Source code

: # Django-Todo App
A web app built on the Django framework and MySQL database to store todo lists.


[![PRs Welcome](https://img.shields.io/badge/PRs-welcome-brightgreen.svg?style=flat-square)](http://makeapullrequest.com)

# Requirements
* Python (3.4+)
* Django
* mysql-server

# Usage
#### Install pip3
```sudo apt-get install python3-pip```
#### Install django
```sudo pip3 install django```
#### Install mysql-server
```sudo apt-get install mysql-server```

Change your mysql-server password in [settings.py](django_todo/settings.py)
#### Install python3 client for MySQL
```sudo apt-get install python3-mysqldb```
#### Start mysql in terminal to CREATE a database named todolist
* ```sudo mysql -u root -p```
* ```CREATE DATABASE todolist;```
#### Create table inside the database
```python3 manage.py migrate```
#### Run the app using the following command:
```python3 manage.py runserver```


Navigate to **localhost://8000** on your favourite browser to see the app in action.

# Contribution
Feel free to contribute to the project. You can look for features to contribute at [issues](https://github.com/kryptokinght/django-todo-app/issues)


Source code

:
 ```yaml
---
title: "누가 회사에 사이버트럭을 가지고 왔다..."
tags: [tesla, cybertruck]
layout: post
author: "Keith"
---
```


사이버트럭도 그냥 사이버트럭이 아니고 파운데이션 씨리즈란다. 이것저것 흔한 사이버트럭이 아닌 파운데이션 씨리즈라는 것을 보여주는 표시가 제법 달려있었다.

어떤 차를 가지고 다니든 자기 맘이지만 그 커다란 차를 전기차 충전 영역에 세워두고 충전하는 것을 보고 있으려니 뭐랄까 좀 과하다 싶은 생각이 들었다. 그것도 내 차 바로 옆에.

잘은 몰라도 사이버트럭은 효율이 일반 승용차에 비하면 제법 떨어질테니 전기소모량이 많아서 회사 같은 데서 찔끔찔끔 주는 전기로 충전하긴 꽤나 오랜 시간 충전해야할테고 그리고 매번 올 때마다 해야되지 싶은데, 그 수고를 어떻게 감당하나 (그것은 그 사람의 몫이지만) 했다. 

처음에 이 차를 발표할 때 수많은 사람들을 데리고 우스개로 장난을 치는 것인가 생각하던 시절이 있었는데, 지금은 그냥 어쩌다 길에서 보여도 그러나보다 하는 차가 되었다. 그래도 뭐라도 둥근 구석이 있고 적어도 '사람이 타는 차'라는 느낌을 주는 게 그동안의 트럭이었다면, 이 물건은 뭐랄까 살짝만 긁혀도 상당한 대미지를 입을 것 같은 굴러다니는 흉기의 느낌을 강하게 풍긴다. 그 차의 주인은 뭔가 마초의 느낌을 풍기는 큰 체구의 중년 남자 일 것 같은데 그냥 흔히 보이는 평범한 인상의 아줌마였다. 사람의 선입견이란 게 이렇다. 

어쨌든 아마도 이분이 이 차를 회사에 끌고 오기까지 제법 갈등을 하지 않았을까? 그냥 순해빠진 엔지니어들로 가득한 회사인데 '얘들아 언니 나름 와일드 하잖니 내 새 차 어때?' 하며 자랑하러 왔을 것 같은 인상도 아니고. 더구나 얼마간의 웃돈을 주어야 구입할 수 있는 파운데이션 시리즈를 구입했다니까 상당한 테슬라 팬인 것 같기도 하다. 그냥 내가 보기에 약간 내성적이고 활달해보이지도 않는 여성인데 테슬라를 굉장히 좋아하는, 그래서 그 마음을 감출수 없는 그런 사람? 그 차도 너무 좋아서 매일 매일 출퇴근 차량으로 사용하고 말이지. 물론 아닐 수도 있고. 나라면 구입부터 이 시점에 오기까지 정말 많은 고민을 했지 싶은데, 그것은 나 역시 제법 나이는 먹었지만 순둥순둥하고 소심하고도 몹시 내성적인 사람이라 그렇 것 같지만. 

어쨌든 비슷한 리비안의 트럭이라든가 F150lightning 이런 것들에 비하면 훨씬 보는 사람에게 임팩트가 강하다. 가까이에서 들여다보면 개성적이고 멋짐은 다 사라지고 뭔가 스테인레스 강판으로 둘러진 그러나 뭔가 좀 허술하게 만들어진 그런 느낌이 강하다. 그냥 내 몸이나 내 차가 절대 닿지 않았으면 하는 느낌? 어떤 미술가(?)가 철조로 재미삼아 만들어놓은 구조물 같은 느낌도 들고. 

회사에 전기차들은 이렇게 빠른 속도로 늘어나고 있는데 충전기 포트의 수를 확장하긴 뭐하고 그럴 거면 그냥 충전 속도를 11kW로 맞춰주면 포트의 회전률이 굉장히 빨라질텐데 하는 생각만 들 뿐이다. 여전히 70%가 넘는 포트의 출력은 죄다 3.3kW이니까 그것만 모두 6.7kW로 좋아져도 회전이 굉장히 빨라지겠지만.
--------------------------------
Using the listing above, tally how many lines include the word "https". Write only the number.

2